- **EXERCISE MATERIAL**:
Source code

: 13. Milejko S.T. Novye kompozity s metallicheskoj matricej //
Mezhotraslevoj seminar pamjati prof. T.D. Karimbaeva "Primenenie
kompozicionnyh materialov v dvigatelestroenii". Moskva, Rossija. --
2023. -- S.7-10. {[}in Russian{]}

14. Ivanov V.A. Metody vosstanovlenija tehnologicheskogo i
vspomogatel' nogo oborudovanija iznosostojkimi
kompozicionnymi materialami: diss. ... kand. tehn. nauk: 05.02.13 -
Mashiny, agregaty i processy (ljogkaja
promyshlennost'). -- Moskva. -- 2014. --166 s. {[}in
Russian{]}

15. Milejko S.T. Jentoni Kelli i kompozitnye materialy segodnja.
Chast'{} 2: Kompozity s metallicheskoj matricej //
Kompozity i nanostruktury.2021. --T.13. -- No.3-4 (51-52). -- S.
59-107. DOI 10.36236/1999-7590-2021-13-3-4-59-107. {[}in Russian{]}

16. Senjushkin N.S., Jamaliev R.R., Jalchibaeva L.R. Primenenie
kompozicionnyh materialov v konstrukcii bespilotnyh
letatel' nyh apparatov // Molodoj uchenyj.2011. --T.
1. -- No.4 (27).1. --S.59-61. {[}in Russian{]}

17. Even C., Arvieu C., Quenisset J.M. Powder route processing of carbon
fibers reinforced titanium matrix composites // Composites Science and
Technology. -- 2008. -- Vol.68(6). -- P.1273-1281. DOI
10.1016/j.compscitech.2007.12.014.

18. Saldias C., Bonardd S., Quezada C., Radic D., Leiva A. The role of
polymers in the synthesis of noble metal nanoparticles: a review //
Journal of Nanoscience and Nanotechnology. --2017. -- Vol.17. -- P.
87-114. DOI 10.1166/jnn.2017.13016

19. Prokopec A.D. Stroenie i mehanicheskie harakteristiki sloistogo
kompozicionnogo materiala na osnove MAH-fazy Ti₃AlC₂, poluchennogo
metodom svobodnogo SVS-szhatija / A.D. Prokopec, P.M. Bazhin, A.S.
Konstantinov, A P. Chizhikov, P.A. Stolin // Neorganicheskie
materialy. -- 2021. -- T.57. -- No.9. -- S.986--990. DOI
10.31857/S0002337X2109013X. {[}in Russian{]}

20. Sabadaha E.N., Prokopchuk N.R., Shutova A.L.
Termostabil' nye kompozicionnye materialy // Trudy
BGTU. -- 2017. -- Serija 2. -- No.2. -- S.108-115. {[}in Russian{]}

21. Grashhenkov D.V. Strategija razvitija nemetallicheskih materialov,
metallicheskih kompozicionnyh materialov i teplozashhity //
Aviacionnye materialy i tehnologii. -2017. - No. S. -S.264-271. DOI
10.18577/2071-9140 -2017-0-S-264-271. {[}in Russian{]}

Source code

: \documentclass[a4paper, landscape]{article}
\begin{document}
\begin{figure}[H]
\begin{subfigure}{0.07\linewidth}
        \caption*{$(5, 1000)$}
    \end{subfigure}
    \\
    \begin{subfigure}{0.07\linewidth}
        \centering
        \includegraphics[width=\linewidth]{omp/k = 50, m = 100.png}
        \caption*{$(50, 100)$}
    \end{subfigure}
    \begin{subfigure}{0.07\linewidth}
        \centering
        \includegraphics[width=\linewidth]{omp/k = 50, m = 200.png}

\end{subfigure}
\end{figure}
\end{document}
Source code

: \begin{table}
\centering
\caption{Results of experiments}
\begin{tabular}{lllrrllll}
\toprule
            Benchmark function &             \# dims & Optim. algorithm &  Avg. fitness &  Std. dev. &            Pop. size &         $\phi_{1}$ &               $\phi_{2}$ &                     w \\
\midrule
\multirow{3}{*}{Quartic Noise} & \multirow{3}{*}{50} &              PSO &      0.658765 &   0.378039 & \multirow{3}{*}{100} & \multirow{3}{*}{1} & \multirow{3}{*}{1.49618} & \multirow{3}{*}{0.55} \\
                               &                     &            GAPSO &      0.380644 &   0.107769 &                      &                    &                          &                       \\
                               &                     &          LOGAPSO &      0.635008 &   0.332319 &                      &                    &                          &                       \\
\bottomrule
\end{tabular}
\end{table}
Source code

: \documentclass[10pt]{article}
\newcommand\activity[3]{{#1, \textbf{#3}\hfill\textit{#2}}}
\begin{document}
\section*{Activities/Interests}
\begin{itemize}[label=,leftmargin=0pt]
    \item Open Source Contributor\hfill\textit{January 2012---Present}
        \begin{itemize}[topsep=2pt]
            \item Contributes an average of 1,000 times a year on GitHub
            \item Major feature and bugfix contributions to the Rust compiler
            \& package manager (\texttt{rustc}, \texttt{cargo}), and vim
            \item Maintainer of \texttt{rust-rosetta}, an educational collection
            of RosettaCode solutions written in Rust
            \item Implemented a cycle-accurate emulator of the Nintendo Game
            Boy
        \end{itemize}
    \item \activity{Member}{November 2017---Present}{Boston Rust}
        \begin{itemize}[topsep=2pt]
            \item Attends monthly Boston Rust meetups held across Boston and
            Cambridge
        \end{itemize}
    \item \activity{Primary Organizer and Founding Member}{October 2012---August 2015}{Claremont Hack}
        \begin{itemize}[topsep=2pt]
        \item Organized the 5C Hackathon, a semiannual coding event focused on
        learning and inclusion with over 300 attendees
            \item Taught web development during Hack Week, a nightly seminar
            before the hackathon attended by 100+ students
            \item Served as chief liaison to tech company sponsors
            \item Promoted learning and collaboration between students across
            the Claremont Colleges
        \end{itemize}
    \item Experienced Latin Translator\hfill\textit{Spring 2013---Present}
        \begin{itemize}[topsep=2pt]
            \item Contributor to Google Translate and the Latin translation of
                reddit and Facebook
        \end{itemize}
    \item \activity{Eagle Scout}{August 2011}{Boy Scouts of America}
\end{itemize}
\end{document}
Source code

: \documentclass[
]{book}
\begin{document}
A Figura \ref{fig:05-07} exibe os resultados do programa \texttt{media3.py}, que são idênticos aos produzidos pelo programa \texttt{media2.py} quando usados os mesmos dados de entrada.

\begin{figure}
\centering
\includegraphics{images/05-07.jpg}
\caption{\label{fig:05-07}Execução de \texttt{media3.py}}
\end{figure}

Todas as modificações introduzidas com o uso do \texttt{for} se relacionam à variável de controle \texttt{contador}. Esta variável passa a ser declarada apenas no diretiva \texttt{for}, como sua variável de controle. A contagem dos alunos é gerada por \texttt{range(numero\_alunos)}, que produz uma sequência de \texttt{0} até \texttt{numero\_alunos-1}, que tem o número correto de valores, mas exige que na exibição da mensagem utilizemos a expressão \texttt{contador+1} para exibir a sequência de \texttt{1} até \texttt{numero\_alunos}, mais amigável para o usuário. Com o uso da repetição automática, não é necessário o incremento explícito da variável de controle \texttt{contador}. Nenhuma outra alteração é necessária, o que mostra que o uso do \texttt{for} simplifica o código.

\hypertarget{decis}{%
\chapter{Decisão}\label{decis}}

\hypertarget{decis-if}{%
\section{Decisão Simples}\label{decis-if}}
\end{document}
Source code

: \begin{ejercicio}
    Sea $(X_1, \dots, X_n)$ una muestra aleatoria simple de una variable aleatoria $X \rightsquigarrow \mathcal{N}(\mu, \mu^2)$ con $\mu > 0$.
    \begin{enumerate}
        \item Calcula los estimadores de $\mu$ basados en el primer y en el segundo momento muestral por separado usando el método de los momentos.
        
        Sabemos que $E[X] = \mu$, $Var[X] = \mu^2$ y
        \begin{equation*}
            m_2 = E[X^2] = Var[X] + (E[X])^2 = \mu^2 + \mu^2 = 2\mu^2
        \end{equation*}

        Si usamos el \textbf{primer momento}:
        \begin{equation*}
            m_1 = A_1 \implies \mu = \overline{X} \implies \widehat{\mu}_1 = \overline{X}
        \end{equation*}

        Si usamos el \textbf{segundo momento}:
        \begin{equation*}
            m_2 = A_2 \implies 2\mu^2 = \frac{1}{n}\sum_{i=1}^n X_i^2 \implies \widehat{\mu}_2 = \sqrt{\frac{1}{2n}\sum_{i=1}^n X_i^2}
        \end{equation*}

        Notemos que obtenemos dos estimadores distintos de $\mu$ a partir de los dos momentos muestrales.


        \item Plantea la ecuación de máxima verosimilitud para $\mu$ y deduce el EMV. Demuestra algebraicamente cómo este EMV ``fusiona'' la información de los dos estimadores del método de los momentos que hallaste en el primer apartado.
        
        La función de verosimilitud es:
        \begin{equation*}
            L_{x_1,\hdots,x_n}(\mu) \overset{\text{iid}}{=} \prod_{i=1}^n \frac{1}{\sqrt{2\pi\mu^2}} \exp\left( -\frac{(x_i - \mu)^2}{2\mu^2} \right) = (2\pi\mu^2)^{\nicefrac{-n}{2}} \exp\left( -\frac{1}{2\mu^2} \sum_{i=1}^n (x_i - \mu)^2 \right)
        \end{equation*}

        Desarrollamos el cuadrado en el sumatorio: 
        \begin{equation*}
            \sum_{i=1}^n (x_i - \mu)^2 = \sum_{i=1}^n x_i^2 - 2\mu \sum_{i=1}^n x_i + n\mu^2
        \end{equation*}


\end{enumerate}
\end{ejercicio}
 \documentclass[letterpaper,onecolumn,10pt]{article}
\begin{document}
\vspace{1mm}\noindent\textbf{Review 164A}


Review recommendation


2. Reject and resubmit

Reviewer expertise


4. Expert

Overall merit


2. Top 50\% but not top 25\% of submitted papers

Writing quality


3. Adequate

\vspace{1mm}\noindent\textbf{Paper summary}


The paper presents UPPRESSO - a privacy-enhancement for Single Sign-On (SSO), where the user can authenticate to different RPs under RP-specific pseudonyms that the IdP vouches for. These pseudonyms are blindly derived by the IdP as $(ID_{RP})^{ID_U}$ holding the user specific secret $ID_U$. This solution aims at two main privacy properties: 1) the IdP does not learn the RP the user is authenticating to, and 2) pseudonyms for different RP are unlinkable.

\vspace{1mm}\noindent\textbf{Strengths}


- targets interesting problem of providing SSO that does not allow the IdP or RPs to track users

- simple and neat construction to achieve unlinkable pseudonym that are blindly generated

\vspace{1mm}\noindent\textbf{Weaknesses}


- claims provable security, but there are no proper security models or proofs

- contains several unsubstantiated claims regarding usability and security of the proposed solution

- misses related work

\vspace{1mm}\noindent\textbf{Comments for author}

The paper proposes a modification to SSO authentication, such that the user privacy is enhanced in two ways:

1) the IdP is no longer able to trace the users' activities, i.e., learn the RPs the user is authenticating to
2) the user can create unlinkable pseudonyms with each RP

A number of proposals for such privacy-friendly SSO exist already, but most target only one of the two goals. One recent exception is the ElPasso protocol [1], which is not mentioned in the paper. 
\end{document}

- **EXERCISE INSTRUCTIONS**: Reproduce only the lines from the top of the material through the one bearing "2: Kompozity s metallicheskoj matricej //", each exactly as it stands.

- **SOLUTION FOR THIS PROBLEM**:
Source code

: 13. Milejko S.T. Novye kompozity s metallicheskoj matricej //
Mezhotraslevoj seminar pamjati prof. T.D. Karimbaeva "Primenenie
kompozicionnyh materialov v dvigatelestroenii". Moskva, Rossija. --
2023. -- S.7-10. {[}in Russian{]}

14. Ivanov V.A. Metody vosstanovlenija tehnologicheskogo i
vspomogatel' nogo oborudovanija iznosostojkimi
kompozicionnymi materialami: diss. ... kand. tehn. nauk: 05.02.13 -
Mashiny, agregaty i processy (ljogkaja
promyshlennost'). -- Moskva. -- 2014. --166 s. {[}in
Russian{]}

15. Milejko S.T. Jentoni Kelli i kompozitnye materialy segodnja.
Chast'{} 2: Kompozity s metallicheskoj matricej //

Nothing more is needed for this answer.